With an API call, if the representation coming in does not adhere to a valid schema e.g. XML, json, etc. then your service can respond with a: "400 Bad Request" http status code. This keeps the responsibility of sending data in a valid format with the consumer of the service and helps to achieve a better separation of concerns.
Additional reasoning for a REST API:
Since your file contains transactions, each record should be atomic (If this were not true e.g. there are relationships between the records in the file, then those records should not be considered "transactions"). Therefore, chunking the file up into smaller batches should be trivial.
Regardless, you can define a service that accepts transactions in batch and respond with an HTTP status code of "202 Accepted". A 202 code indicates that the request was received and will be processed asynchronously. Therefore, the response can also contain callback links to check the status of individual transactions; or the batch as a whole. At that point, you would be implementing HATEOAS (Hypermedia as the Engine of Application State) and be in a position to automate the entire process and report on status.
Alteratively with batch files, if the file passes an upfront format validation check, then you'll still have to process each transaction individually downstream. Some records may load, others may not. My assumption is the records that fail to load would still need to be handled. And, you may need to provide the users a view of what succeeded vs. failed. Now, this can all be handled outside the REST API. However, the API pattern is simple and elegant IMHO to this purpose.
Using Batch Process is always a better idea. you can trigger batch process using REST API.
With Batch processing you can always send an email with msg "improper file format" or you can also send "Which records processed and which did not" . With Rest you cannot keep track records and transactions.
As mentioned in above comment you can use Rest API to trigger a batch Process asynchronously and send the status response using HATEOAS.
SPRING BATCH + SPring REST using SPring BOOT
I have the same question and all answer I found the same subjective answer. I would like put some ideas to compare both concepts:
Batch solution requires more storage than REST API. You will need
store your results on intermediate storage area, and write it on an
open format. Perhaps you can compress it, but you are changing
storage with processing.
REST API could use more network bandwidth than batch solution, only
if the intermediate storage is not in network drive. Fetch request,
and query pooling could require a lot of network bandwidth,
but could be solved with web-hooks or web-sockets.
REST API is easiest to automatic recovery than batch solution. REST
API response code can help to take automatic decision to recover
from a FAIL. And you reduce the number of services required to
identify it. If the network is down an email could fail as REST API.
And REST API help you to define a good API on these cases.
REST API can manage high number of rows as any other TCP protocol
(as FTP). But in case of any fail you will need logic to manage it.
It means the REST API will require a chunk enabled protocol too. For
batch service, this logic is in FTP protocol, but with his own
logic, not your business logic.
Batch service does not require to reserve an instance all time
(CPU, IP address, port, etc), just
run when it is needed. You will need a scheduler to start it, or men
force. Or a man to restart it if it fails. Again, out of scheduler,
it is not natural to automatize.
Batch service does not require more security setup from developer
side: REST API must take care about authentication. Also, must think
on injection or other attack methods. REST API could be use helper
services to prevent all of this, but it means more configuration.
Batch services are easy to deploy. Batch services could run on your
machine, or a server and run it when business need. REST API requires
continues health check, use a deployment strategy to keep it up, take
care about DNS configuration, etc. Check if your company give you all
this services.
If this solution is for your company, check what your company is
doing. Right now there is a common policy to move to REST API, but
if your support team do not know about it but has a lot of
experience with batch solution, could be a good idea do not improve.
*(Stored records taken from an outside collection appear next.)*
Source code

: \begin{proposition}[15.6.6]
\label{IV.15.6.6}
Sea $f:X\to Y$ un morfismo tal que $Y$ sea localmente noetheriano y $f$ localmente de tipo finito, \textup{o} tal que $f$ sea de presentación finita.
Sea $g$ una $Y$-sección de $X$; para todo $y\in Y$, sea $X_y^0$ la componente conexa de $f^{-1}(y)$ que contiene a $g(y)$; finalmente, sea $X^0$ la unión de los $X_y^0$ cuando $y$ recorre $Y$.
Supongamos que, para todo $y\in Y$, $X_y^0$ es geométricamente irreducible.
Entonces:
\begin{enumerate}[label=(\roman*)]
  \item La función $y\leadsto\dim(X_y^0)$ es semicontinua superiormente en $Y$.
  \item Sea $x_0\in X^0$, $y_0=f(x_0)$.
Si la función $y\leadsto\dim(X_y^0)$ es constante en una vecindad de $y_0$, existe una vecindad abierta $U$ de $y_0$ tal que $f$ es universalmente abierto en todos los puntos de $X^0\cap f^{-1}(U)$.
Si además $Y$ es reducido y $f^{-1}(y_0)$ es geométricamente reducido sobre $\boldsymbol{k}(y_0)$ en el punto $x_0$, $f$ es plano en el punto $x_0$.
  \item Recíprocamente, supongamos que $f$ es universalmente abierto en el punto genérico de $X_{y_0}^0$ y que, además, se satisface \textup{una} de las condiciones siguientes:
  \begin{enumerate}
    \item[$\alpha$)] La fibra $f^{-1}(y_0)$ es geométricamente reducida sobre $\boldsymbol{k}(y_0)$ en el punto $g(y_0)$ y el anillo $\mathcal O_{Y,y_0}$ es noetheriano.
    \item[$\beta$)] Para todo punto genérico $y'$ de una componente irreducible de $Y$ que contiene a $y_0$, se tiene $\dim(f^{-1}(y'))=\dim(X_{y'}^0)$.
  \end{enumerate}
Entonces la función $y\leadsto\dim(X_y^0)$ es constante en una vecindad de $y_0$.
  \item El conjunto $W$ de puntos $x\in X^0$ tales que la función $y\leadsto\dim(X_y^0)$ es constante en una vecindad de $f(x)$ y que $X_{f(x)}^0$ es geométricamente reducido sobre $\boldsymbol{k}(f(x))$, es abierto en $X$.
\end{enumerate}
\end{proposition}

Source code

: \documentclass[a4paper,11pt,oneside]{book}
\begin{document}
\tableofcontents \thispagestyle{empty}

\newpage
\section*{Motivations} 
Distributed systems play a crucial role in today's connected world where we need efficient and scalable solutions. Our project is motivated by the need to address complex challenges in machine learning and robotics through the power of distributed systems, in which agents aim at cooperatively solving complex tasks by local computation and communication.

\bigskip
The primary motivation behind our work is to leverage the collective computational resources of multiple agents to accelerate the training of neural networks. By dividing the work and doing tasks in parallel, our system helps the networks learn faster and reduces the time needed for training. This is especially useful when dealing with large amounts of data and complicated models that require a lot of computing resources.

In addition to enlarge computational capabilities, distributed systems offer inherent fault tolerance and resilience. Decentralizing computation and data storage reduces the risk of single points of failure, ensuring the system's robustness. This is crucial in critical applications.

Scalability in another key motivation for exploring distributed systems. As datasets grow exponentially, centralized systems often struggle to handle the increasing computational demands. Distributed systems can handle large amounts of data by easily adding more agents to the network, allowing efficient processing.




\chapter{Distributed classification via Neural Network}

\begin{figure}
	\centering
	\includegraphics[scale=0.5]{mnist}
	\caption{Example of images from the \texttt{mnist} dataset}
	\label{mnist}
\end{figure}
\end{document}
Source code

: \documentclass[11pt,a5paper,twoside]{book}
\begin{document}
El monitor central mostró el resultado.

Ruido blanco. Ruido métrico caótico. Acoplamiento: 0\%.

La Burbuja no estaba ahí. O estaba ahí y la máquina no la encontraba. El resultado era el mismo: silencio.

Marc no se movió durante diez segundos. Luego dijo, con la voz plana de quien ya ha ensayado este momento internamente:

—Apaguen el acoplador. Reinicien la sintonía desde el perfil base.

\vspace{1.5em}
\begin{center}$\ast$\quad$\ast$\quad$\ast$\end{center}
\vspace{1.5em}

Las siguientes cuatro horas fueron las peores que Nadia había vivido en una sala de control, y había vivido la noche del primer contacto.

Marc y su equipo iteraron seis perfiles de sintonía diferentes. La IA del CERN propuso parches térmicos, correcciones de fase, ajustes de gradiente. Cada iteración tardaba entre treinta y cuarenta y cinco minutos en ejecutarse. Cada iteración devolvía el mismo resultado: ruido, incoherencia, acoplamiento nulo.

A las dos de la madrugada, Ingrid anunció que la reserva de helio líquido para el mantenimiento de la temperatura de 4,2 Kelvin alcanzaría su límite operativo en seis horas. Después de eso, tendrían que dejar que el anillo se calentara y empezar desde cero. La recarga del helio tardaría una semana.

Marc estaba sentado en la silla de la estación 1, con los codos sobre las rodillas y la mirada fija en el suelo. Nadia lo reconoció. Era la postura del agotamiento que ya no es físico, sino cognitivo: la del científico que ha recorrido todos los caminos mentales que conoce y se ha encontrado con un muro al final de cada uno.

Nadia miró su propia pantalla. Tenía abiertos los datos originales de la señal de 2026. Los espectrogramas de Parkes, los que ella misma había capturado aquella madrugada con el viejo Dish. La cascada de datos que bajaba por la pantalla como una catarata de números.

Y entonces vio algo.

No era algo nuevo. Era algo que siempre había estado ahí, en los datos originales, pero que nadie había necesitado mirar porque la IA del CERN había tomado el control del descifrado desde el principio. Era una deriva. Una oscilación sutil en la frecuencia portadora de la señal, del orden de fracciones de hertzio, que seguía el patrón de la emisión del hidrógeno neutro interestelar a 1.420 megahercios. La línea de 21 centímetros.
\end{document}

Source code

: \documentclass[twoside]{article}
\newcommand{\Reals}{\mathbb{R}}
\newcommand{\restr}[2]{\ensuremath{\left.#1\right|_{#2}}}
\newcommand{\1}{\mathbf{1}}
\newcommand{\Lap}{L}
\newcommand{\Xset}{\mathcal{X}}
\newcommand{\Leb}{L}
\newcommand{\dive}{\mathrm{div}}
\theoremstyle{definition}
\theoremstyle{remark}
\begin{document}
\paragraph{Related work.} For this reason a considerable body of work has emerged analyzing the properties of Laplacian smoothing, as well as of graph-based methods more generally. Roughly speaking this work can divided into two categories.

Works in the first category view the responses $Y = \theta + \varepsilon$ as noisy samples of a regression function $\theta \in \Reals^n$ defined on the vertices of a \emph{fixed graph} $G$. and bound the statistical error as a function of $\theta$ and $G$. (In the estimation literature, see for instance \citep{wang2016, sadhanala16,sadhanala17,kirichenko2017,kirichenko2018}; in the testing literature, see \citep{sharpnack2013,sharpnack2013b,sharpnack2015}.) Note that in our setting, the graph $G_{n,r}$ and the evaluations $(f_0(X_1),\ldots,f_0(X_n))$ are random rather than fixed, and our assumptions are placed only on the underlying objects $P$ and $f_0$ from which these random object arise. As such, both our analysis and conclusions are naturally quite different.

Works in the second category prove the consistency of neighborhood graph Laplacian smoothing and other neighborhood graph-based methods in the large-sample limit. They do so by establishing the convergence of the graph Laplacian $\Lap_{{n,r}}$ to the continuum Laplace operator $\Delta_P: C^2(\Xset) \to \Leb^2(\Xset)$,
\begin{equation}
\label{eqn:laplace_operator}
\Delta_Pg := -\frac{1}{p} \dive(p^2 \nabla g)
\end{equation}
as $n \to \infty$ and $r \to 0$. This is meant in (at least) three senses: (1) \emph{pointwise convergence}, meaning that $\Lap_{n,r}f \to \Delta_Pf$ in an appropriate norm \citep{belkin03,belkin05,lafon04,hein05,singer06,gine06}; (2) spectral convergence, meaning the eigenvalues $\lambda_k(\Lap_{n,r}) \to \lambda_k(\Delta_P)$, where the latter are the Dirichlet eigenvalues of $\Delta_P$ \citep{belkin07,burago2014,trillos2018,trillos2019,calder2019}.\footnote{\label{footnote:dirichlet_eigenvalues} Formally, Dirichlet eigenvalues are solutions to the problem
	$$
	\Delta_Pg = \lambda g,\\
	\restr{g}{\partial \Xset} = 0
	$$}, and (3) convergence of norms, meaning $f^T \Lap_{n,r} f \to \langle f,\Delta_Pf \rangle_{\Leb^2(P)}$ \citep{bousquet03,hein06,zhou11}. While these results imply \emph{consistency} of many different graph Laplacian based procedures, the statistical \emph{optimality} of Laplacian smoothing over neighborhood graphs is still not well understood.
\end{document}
Best way to store data between two request

I need one a bit theoretical advice. Here is my situation : I have a search system, which returns a list of found items. But the user is allowed to display only particular amount of items on one page, so when his first request is sent to my WCF service, it gets the whole list, then tests if the list isn't longer then the ammount of items my user is allowed to get and if the list isn't longer, there is no problem and my service returns the whole list, but when it is, then there is problem. I need to let the user choose which page he wants to display, so I let the javascript know that the user should choose page and the "page number dialog" is shown and then user is sending the second request with page number. And based on this request the webservice selects relewant items and sends them back to user. So what I need to do is to store the whole list on the server between first and second request and I 'd appreciate any idehow to store it. I was thinking about session, but I don't know if it is possible to set timeout only to particular sesion (ex. Session["list"]), because the list is used only once and can have thousands of items, so I don't want to keep it on the server to long.
PS. I Can't use standart pagination, the scenario has to be exactly how is described above.
Thanks
This sounds like a classic use-case for memcached. It is a network based key-value store for storing temporary values. Unlike in-memory state, it can be used to share temporary cached values among servers (say you have multiple nodes), and it is a great way to save state across requests (avoiding the latency that would be caused by using cookies, which are transmitted to/from the server on each http request).
The basic approach is to create a unique ID for each request, and associate it with a particular (set of) memcached key for that user's requests. You then save this unique ID in a cookie (or similar mechanism).
A warning, though, the memory is volatile, so can be lost at any point. In practice, this is not frequent, and the memcached algorithm uses a LRU queue. More details http://code.google.com/p/memcached/wiki/NewOverview
http://memcached.org/
Memcached is an in-memory key-value store for small chunks of arbitrary data (strings, objects) from results of database calls, API calls, or page rendering.
I'm not a .net programmer, but there appear to be implementations:
http://code.google.com/p/memcached/wiki/Clients
.Net memcached client
https://sourceforge.net/projects/memcacheddotnet .Net 2.0 memcached
client
http://www.codeplex.com/EnyimMemcached Client developed in .NET 2.0
keeping performance and extensibility in mind. (Supports consistent
hashing.) http://www.codeplex.com/memcachedproviders BeIT Memcached
Client (optimized C# 2.0)
http://code.google.com/p/beitmemcached jehiah
http://jehiah.cz/projects/memcached-win32

what are the Streaming APIs

basically I want to understand both high level and also technical point of view as what constitutes a streaming API, there are all sorts of data available but I could not find a satisfactory explanation of streaming API, also how does it differ from general APIs (REST if applicable)
PS:I am not asking about multimedia streaming.
Kind of a vague question. I guess streaming usually means one of the following (or a combination)
downloading data for immediate consumption, rather than a whole file for storage, potentially with support for delivering partial data (lower quality, only relevant pieces etc), sometimes even without any storage at all in between producer and consumer
a persistent connection that continues to deliver new data as it becomes available, rather than having the client poll
A good example (for the first pattern) are streaming XML parsers (such as SAX). They allow you to handle XML data that is too big to fit into memory (which a DOM parser likes to do).
I just find another good answer here:
https://www.quora.com/What-is-meant-by-streaming-API
A streaming API differs from the normal REST API in the way that it leaves the HTTP connection open for as long as possible(i.e. "persistent connection"). It pushes data to the client as and when it's available and there is no need for the client to poll the requests to the server for newer data. This approach of maintaining a persistent connection reduces the network latency significantly when a server produces continous stream of data like say, today's social media channels. These APIs are mostly used to read/subscribe to data.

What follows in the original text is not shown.